§ WHAT YOU NEED TO DO: Please keep to the lines below from the one with "- Monitoring errors flow to machine.py" through the one with "1. Component Boundaries", and restate them word for word, ends included.

Collected data:
· · · · · · ·
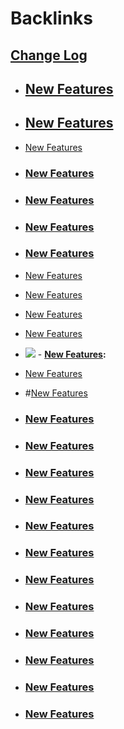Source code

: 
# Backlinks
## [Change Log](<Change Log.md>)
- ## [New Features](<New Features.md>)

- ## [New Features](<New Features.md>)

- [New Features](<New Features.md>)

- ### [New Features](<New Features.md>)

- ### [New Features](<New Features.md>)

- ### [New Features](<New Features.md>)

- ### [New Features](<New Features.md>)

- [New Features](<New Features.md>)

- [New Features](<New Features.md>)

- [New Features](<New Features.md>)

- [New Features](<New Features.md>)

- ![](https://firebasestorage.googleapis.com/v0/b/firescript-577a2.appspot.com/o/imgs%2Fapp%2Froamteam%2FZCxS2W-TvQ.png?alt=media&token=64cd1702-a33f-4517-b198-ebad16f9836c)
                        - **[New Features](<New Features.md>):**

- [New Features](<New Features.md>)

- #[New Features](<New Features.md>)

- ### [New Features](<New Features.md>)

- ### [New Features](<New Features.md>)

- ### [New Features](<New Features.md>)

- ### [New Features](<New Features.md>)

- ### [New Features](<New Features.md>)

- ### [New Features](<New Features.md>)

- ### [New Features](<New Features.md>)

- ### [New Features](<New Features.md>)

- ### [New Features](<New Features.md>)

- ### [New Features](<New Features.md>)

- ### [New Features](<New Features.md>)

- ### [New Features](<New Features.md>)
· · · · · · ·
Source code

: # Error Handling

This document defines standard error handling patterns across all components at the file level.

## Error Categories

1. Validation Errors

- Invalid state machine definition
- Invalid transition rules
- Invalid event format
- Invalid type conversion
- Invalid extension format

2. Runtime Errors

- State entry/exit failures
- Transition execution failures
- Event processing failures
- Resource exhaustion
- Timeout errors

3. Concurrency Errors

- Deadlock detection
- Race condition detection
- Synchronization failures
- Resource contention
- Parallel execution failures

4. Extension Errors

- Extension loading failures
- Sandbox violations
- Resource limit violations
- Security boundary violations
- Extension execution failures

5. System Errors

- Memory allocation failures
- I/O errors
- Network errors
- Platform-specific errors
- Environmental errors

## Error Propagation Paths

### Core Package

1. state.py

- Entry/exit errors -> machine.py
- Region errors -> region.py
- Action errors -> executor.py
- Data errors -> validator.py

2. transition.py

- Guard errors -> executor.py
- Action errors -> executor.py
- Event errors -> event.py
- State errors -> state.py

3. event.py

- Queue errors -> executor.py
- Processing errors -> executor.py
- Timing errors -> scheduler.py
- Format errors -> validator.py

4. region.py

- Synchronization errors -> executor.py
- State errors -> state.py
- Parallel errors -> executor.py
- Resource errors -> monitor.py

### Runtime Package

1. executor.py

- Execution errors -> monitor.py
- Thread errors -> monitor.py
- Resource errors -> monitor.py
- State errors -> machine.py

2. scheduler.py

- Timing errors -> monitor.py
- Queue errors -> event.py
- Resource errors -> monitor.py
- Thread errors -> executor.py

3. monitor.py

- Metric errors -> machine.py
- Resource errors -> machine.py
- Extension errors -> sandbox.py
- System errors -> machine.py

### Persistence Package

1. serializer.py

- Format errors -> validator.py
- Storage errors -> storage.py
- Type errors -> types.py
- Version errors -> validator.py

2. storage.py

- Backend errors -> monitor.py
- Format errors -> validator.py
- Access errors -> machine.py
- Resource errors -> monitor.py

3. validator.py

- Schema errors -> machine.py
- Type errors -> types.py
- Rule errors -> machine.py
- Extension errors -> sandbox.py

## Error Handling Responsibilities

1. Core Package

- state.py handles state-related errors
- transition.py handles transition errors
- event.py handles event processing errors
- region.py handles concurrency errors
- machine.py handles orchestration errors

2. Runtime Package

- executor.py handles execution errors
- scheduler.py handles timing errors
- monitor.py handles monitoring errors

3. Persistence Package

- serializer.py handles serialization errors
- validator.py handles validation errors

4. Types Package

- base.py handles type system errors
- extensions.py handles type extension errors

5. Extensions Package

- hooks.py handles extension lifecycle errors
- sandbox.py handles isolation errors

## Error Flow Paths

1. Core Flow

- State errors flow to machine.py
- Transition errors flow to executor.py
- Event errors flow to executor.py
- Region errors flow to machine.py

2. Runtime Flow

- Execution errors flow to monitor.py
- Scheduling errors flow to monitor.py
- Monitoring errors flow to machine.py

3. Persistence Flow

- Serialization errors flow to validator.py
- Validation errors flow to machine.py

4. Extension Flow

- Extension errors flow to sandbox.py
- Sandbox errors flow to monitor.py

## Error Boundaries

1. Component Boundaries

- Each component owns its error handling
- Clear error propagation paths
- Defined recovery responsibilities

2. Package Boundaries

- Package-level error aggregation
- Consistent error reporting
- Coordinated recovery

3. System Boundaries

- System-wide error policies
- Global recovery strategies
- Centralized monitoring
· · · · · · ·
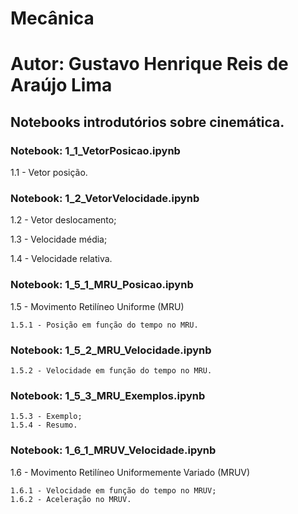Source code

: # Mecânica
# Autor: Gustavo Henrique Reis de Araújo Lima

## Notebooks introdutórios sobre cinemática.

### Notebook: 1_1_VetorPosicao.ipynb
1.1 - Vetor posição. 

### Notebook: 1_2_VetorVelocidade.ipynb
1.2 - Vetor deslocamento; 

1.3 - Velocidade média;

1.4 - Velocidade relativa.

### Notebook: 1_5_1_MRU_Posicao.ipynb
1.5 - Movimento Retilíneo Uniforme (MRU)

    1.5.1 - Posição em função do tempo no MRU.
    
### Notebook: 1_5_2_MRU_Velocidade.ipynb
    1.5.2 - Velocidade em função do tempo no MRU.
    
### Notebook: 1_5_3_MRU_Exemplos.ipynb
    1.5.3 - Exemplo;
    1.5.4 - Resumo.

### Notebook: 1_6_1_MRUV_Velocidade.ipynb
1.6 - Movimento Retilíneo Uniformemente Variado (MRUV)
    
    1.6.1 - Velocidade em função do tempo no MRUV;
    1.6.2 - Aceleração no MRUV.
· · · · · · ·
§ SOLVED PROBLEM:
- Monitoring errors flow to machine.py

3. Persistence Flow

- Serialization errors flow to validator.py
- Validation errors flow to machine.py

4. Extension Flow

- Extension errors flow to sandbox.py
- Sandbox errors flow to monitor.py

## Error Boundaries

1. Component Boundaries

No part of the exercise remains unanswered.